[ESCRIBIR SANA O HIERE]
- DAVID KÖEMMAN
- 12 may
- 3 Min. de lectura

{El karma de las palabras escritas}
Hoy me senté a escribir como quien se sienta a desinfectar una herida.
Y fue ahí, justo al rozar la primera frase, cuando comprendí —otra vez, como siempre, como un tonto lúcido— que escribir no es inocente. Que las palabras, incluso cuando parecen suaves como pétalos, pueden llevar espinas ocultas. Que una coma mal puesta puede ser una bomba en el corazón de otro. Que un “yo solo dije” no exime del eco que provocamos en los pasillos emocionales de quien nos lee.
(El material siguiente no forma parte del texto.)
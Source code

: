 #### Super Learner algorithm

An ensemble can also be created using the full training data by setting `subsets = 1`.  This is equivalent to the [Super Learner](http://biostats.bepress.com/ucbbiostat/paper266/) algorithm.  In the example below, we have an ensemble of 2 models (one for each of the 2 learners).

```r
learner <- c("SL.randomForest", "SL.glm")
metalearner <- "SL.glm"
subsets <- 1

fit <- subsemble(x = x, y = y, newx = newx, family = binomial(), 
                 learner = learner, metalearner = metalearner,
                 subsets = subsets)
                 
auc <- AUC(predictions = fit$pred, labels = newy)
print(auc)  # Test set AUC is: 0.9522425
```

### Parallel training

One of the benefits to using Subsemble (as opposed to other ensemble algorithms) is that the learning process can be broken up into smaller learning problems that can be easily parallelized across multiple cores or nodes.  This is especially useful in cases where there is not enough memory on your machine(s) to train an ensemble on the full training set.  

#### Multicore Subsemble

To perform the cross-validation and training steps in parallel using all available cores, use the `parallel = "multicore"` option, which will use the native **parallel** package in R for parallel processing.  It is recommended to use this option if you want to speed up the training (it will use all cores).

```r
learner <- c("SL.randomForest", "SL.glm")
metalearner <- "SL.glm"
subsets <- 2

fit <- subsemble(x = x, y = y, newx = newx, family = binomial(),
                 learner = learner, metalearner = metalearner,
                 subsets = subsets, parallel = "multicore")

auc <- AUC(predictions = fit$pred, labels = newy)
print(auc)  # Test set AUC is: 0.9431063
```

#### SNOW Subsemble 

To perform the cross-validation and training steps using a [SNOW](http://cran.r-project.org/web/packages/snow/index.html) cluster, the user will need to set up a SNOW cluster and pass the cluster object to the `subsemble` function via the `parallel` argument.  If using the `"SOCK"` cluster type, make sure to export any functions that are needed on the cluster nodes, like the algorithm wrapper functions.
Escribir es un acto de magia blanca o negra. No hay tintas grises cuando el alma se pone en juego.Y lo digo sin miedo: escribir genera karma. Del bueno y del otro.
Porque cada palabra que nace, antes fue pensada, mascada, digerida... o vomitada. Y eso no solo nos mueve por dentro, también deja estela fuera. No existe el “solo escribo para mí”, porque incluso en la más íntima de las páginas, estamos programando realidad, invocando, sembrando.
Una frase puede sanar o abrir una llaga.
Un poema puede abrazar o incendiar.
Una confesión mal colocada puede dinamitar vínculos o crear nuevos.
Y ahí está el ego, ese amante posesivo de las frases grandilocuentes, queriendo hacer de cada texto una estatua a su gloria. "Mira lo profundo que soy", "mira cuánto he sufrido", "mira cómo te desnudo sin mancharme". Lo conozco bien. Yo he sido ese. He escrito desde la herida infectada y no desde la cicatriz. Y sí, duele más, y sí, a veces sangra otro por lo que yo necesitaba gritar.
Por eso, cada vez que escribo, me pregunto:
¿Desde dónde estoy escribiendo esto?
¿Para qué?
¿A quién podría estar lanzando este puñal disfrazado de haiku?
Porque no todo lo que es verdad es necesario escribirlo. No todo lo que sentimos es justo exponerlo. Hay verdades que sanan en silencio y otras que se vuelven dagas cuando se imprimen sin conciencia.
Escribir, si se hace desde el ego herido, se convierte en guerra. Escribir, si se hace desde el alma en paz, se convierte en medicina.
No siempre acertaremos, eso está claro. No hay palabra bien dicha si hay un oído dispuesto a dolerse. Pero tampoco podemos vivir censurándonos hasta convertirnos en estatuas mudas. La clave, al menos la que a mí me salva, es meditar antes de soltar el verbo.
Un pequeño ritual que practico últimamente:
Antes de enviar un texto, lo leo tres veces.—La primera con los ojos del niño que fui.—La segunda con el corazón de quien me lo inspiró.—Y la tercera con el alma del que pudiera sentirse herido.
Si en alguna de esas pasadas algo se tensa... lo dejo reposar. Como un guiso, como una carta que aún no se ha terminado de cocer. Y sí, a veces escribo para vengarme sin querer. Otras para amar y no me sale. Otras para salvarme... y termino salvando a alguien más.
Escribir me ha mostrado mi sombra y también mi luz. Me ha puesto sobre la mesa —o la pantalla— cuántas veces quiero tener razón antes que tener compasión.Y cuántas veces la belleza puede decir lo mismo que el dolor, sin dañar a nadie. Así que aquí estoy, una vez más, danzando con las letras y teclas. Intentando no romper más vajilla emocional de la cuenta. Ofreciendo lo que sale, pero no sin antes hacerme cargo de lo que pueda provocar. Porque lo que escribimos es un eco de lo que somos.Y en ese eco, hermano, hermana, todo vuelve.
"Lo que no sana, se repite. Lo que no se cuida, se rompe. Lo que no se medita... se convierte en karma."